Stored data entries
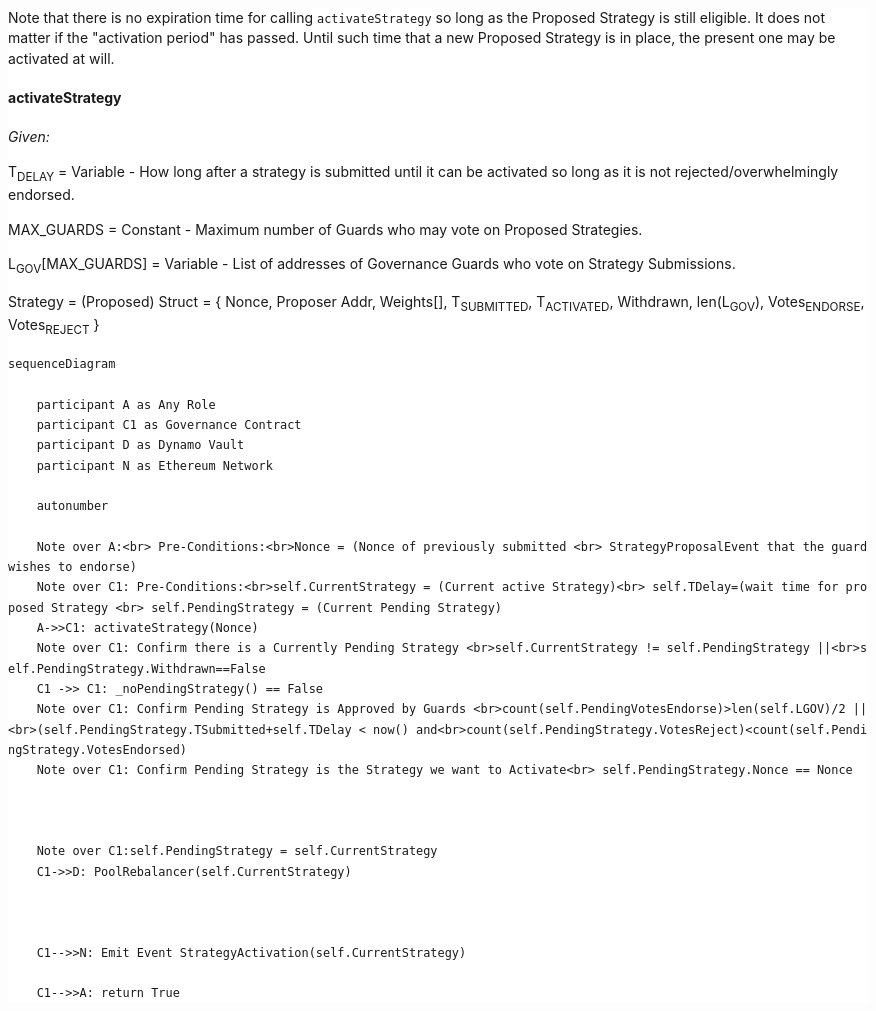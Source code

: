 Note that there is no expiration time for calling `activateStrategy` so long as the Proposed Strategy is still eligible. It does not matter if the "activation period" has passed. Until such time that a new Proposed Strategy is in place, the present one may be activated at will.

#### activateStrategy

*Given:*

T<sub>DELAY</sub> = Variable - How long after a strategy is submitted until it can be activated so long as it is not rejected/overwhelmingly endorsed.

MAX_GUARDS = Constant - Maximum number of Guards who may vote on Proposed Strategies.

L<sub>GOV</sub>[MAX_GUARDS] = Variable - List of addresses of Governance Guards who vote on Strategy Submissions.

Strategy = (Proposed) Struct = { Nonce, Proposer Addr, Weights[], T<sub>SUBMITTED</sub>, T<sub>ACTIVATED</sub>, Withdrawn, len(L<sub>GOV</sub>), Votes<sub>ENDORSE</sub>, Votes<sub>REJECT</sub> }


```mermaid
sequenceDiagram

    participant A as Any Role
    participant C1 as Governance Contract
    participant D as Dynamo Vault
    participant N as Ethereum Network

    autonumber

    Note over A:<br> Pre-Conditions:<br>Nonce = (Nonce of previously submitted <br> StrategyProposalEvent that the guard wishes to endorse)
    Note over C1: Pre-Conditions:<br>self.CurrentStrategy = (Current active Strategy)<br> self.TDelay=(wait time for proposed Strategy <br> self.PendingStrategy = (Current Pending Strategy)
    A->>C1: activateStrategy(Nonce)
    Note over C1: Confirm there is a Currently Pending Strategy <br>self.CurrentStrategy != self.PendingStrategy ||<br>self.PendingStrategy.Withdrawn==False 
    C1 ->> C1: _noPendingStrategy() == False
    Note over C1: Confirm Pending Strategy is Approved by Guards <br>count(self.PendingVotesEndorse)>len(self.LGOV)/2 ||<br>(self.PendingStrategy.TSubmitted+self.TDelay < now() and<br>count(self.PendingStrategy.VotesReject)<count(self.PendingStrategy.VotesEndorsed)
    Note over C1: Confirm Pending Strategy is the Strategy we want to Activate<br> self.PendingStrategy.Nonce == Nonce
    


    Note over C1:self.PendingStrategy = self.CurrentStrategy
    C1->>D: PoolRebalancer(self.CurrentStrategy)



    C1-->>N: Emit Event StrategyActivation(self.CurrentStrategy)

    C1-->>A: return True
```
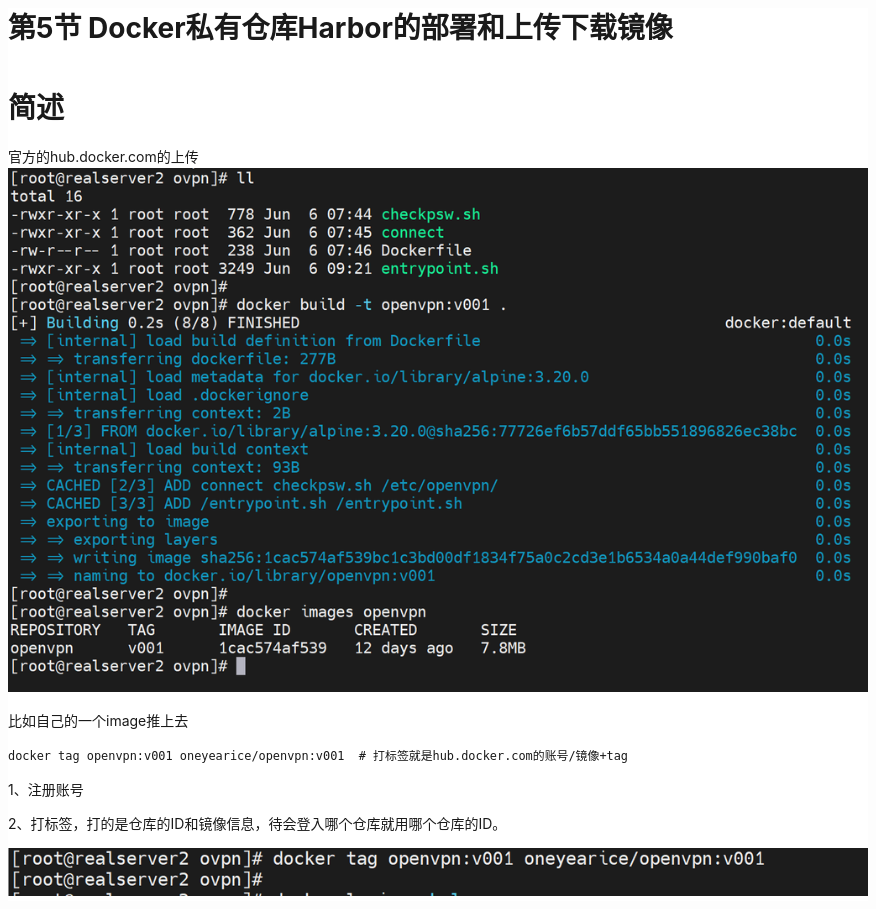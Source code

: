 # 第5节 Docker私有仓库Harbor的部署和上传下载镜像



# 简述

官方的hub.docker.com的上传![image-20240619094400007](5.Docker私有仓库Harbor的部署和上传下载镜像.assets/image-20240619094400007.png)

比如自己的一个image推上去

```shell
docker tag openvpn:v001 oneyearice/openvpn:v001  # 打标签就是hub.docker.com的账号/镜像+tag

```



1、注册账号





2、打标签，打的是仓库的ID和镜像信息，待会登入哪个仓库就用哪个仓库的ID。

![image-20240619094933932](5.Docker私有仓库Harbor的部署和上传下载镜像.assets/image-20240619094933932.png)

PROBLEM DESCRIPTION:
The copy should hold every entry above word for word and none of the pictures.

ANSWER TO THE EXERCISE:
Source code

: Note that there is no expiration time for calling `activateStrategy` so long as the Proposed Strategy is still eligible. It does not matter if the "activation period" has passed. Until such time that a new Proposed Strategy is in place, the present one may be activated at will.

#### activateStrategy

*Given:*

T<sub>DELAY</sub> = Variable - How long after a strategy is submitted until it can be activated so long as it is not rejected/overwhelmingly endorsed.

MAX_GUARDS = Constant - Maximum number of Guards who may vote on Proposed Strategies.

L<sub>GOV</sub>[MAX_GUARDS] = Variable - List of addresses of Governance Guards who vote on Strategy Submissions.

Strategy = (Proposed) Struct = { Nonce, Proposer Addr, Weights[], T<sub>SUBMITTED</sub>, T<sub>ACTIVATED</sub>, Withdrawn, len(L<sub>GOV</sub>), Votes<sub>ENDORSE</sub>, Votes<sub>REJECT</sub> }


```mermaid
sequenceDiagram

    participant A as Any Role
    participant C1 as Governance Contract
    participant D as Dynamo Vault
    participant N as Ethereum Network

    autonumber

    Note over A:<br> Pre-Conditions:<br>Nonce = (Nonce of previously submitted <br> StrategyProposalEvent that the guard wishes to endorse)
    Note over C1: Pre-Conditions:<br>self.CurrentStrategy = (Current active Strategy)<br> self.TDelay=(wait time for proposed Strategy <br> self.PendingStrategy = (Current Pending Strategy)
    A->>C1: activateStrategy(Nonce)
    Note over C1: Confirm there is a Currently Pending Strategy <br>self.CurrentStrategy != self.PendingStrategy ||<br>self.PendingStrategy.Withdrawn==False 
    C1 ->> C1: _noPendingStrategy() == False
    Note over C1: Confirm Pending Strategy is Approved by Guards <br>count(self.PendingVotesEndorse)>len(self.LGOV)/2 ||<br>(self.PendingStrategy.TSubmitted+self.TDelay < now() and<br>count(self.PendingStrategy.VotesReject)<count(self.PendingStrategy.VotesEndorsed)
    Note over C1: Confirm Pending Strategy is the Strategy we want to Activate<br> self.PendingStrategy.Nonce == Nonce
    


    Note over C1:self.PendingStrategy = self.CurrentStrategy
    C1->>D: PoolRebalancer(self.CurrentStrategy)



    C1-->>N: Emit Event StrategyActivation(self.CurrentStrategy)

    C1-->>A: return True
```
Source code

: # 第5节 Docker私有仓库Harbor的部署和上传下载镜像



# 简述

官方的hub.docker.com的上传![image-20240619094400007](5.Docker私有仓库Harbor的部署和上传下载镜像.assets/image-20240619094400007.png)

比如自己的一个image推上去

```shell
docker tag openvpn:v001 oneyearice/openvpn:v001  # 打标签就是hub.docker.com的账号/镜像+tag

```



1、注册账号





2、打标签，打的是仓库的ID和镜像信息，待会登入哪个仓库就用哪个仓库的ID。

![image-20240619094933932](5.Docker私有仓库Harbor的部署和上传下载镜像.assets/image-20240619094933932.png)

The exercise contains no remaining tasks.